*Exercise goal*. Leave the images out, and copy each of the records below exactly.

*Data records*.
*** Block opens ***
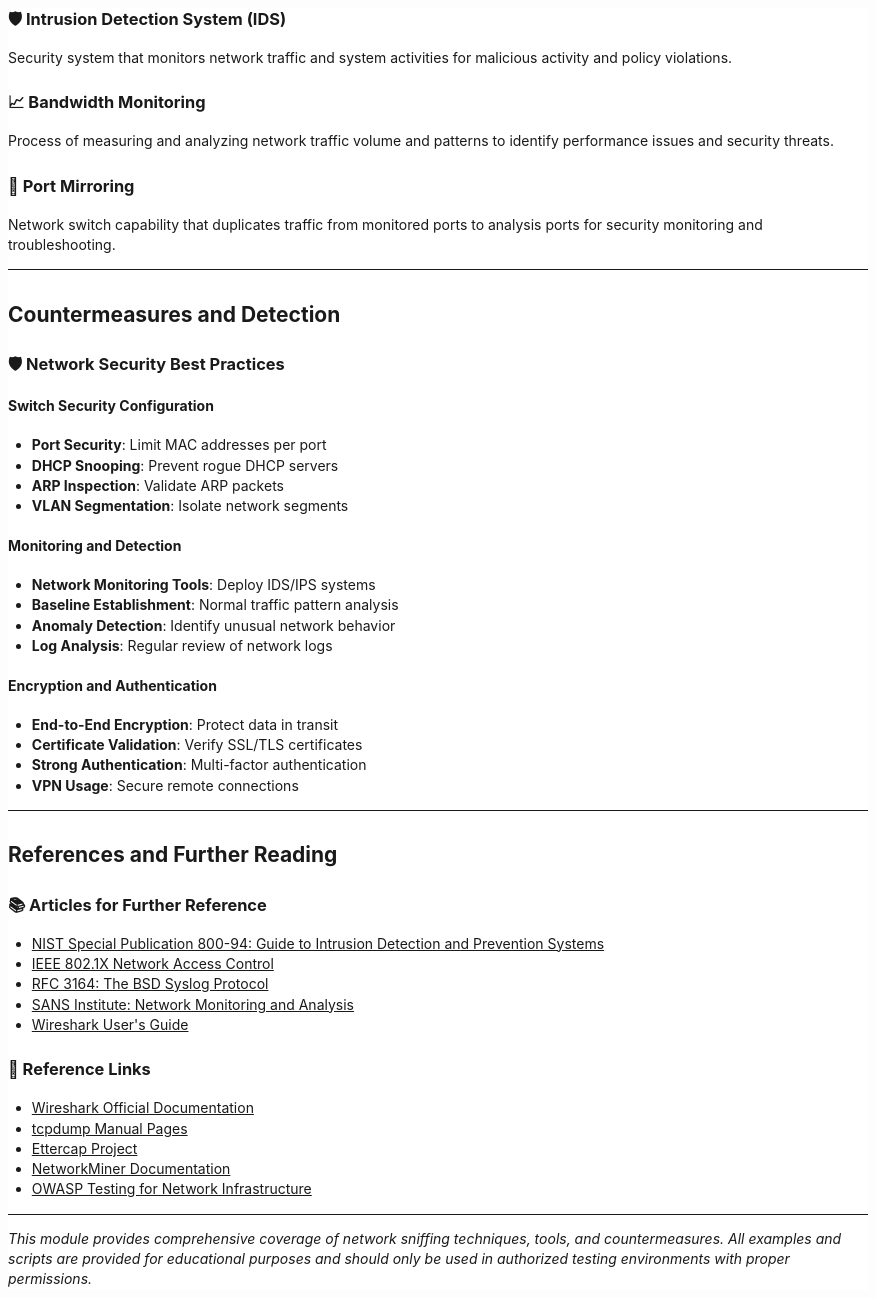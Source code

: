 ### 🛡️ **Intrusion Detection System (IDS)**
Security system that monitors network traffic and system activities for malicious activity and policy violations.

### 📈 **Bandwidth Monitoring**
Process of measuring and analyzing network traffic volume and patterns to identify performance issues and security threats.

### 🔄 **Port Mirroring**
Network switch capability that duplicates traffic from monitored ports to analysis ports for security monitoring and troubleshooting.

---

## Countermeasures and Detection

### 🛡️ Network Security Best Practices

#### Switch Security Configuration
- **Port Security**: Limit MAC addresses per port
- **DHCP Snooping**: Prevent rogue DHCP servers
- **ARP Inspection**: Validate ARP packets
- **VLAN Segmentation**: Isolate network segments

#### Monitoring and Detection
- **Network Monitoring Tools**: Deploy IDS/IPS systems
- **Baseline Establishment**: Normal traffic pattern analysis
- **Anomaly Detection**: Identify unusual network behavior
- **Log Analysis**: Regular review of network logs

#### Encryption and Authentication
- **End-to-End Encryption**: Protect data in transit
- **Certificate Validation**: Verify SSL/TLS certificates
- **Strong Authentication**: Multi-factor authentication
- **VPN Usage**: Secure remote connections

---

## References and Further Reading

### 📚 Articles for Further Reference
- [NIST Special Publication 800-94: Guide to Intrusion Detection and Prevention Systems](https://csrc.nist.gov/publications/detail/sp/800-94/final)
- [IEEE 802.1X Network Access Control](https://standards.ieee.org/standard/802_1X-2020.html)
- [RFC 3164: The BSD Syslog Protocol](https://tools.ietf.org/html/rfc3164)
- [SANS Institute: Network Monitoring and Analysis](https://www.sans.org/white-papers/1534/)
- [Wireshark User's Guide](https://www.wireshark.org/docs/wsug_html_chunked/)

### 🔗 Reference Links
- [Wireshark Official Documentation](https://www.wireshark.org/docs/)
- [tcpdump Manual Pages](https://www.tcpdump.org/manpages/)
- [Ettercap Project](https://www.ettercap-project.org/)
- [NetworkMiner Documentation](https://www.netresec.com/?page=NetworkMiner)
- [OWASP Testing for Network Infrastructure](https://owasp.org/www-project-web-security-testing-guide/latest/4-Web_Application_Security_Testing/02-Configuration_and_Deployment_Management_Testing/01-Test_Network_Infrastructure_Configuration)

---

*This module provides comprehensive coverage of network sniffing techniques, tools, and countermeasures. All examples and scripts are provided for educational purposes and should only be used in authorized testing environments with proper permissions.*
*** Block closes ***
*Result of this task*.
Source code

: ### 🛡️ **Intrusion Detection System (IDS)**
Security system that monitors network traffic and system activities for malicious activity and policy violations.

### 📈 **Bandwidth Monitoring**
Process of measuring and analyzing network traffic volume and patterns to identify performance issues and security threats.

### 🔄 **Port Mirroring**
Network switch capability that duplicates traffic from monitored ports to analysis ports for security monitoring and troubleshooting.

---

## Countermeasures and Detection

### 🛡️ Network Security Best Practices

#### Switch Security Configuration
- **Port Security**: Limit MAC addresses per port
- **DHCP Snooping**: Prevent rogue DHCP servers
- **ARP Inspection**: Validate ARP packets
- **VLAN Segmentation**: Isolate network segments

#### Monitoring and Detection
- **Network Monitoring Tools**: Deploy IDS/IPS systems
- **Baseline Establishment**: Normal traffic pattern analysis
- **Anomaly Detection**: Identify unusual network behavior
- **Log Analysis**: Regular review of network logs

#### Encryption and Authentication
- **End-to-End Encryption**: Protect data in transit
- **Certificate Validation**: Verify SSL/TLS certificates
- **Strong Authentication**: Multi-factor authentication
- **VPN Usage**: Secure remote connections

---

## References and Further Reading

### 📚 Articles for Further Reference
- [NIST Special Publication 800-94: Guide to Intrusion Detection and Prevention Systems](https://csrc.nist.gov/publications/detail/sp/800-94/final)
- [IEEE 802.1X Network Access Control](https://standards.ieee.org/standard/802_1X-2020.html)
- [RFC 3164: The BSD Syslog Protocol](https://tools.ietf.org/html/rfc3164)
- [SANS Institute: Network Monitoring and Analysis](https://www.sans.org/white-papers/1534/)
- [Wireshark User's Guide](https://www.wireshark.org/docs/wsug_html_chunked/)

### 🔗 Reference Links
- [Wireshark Official Documentation](https://www.wireshark.org/docs/)
- [tcpdump Manual Pages](https://www.tcpdump.org/manpages/)
- [Ettercap Project](https://www.ettercap-project.org/)
- [NetworkMiner Documentation](https://www.netresec.com/?page=NetworkMiner)
- [OWASP Testing for Network Infrastructure](https://owasp.org/www-project-web-security-testing-guide/latest/4-Web_Application_Security_Testing/02-Configuration_and_Deployment_Management_Testing/01-Test_Network_Infrastructure_Configuration)

---

*This module provides comprehensive coverage of network sniffing techniques, tools, and countermeasures. All examples and scripts are provided for educational purposes and should only be used in authorized testing environments with proper permissions.*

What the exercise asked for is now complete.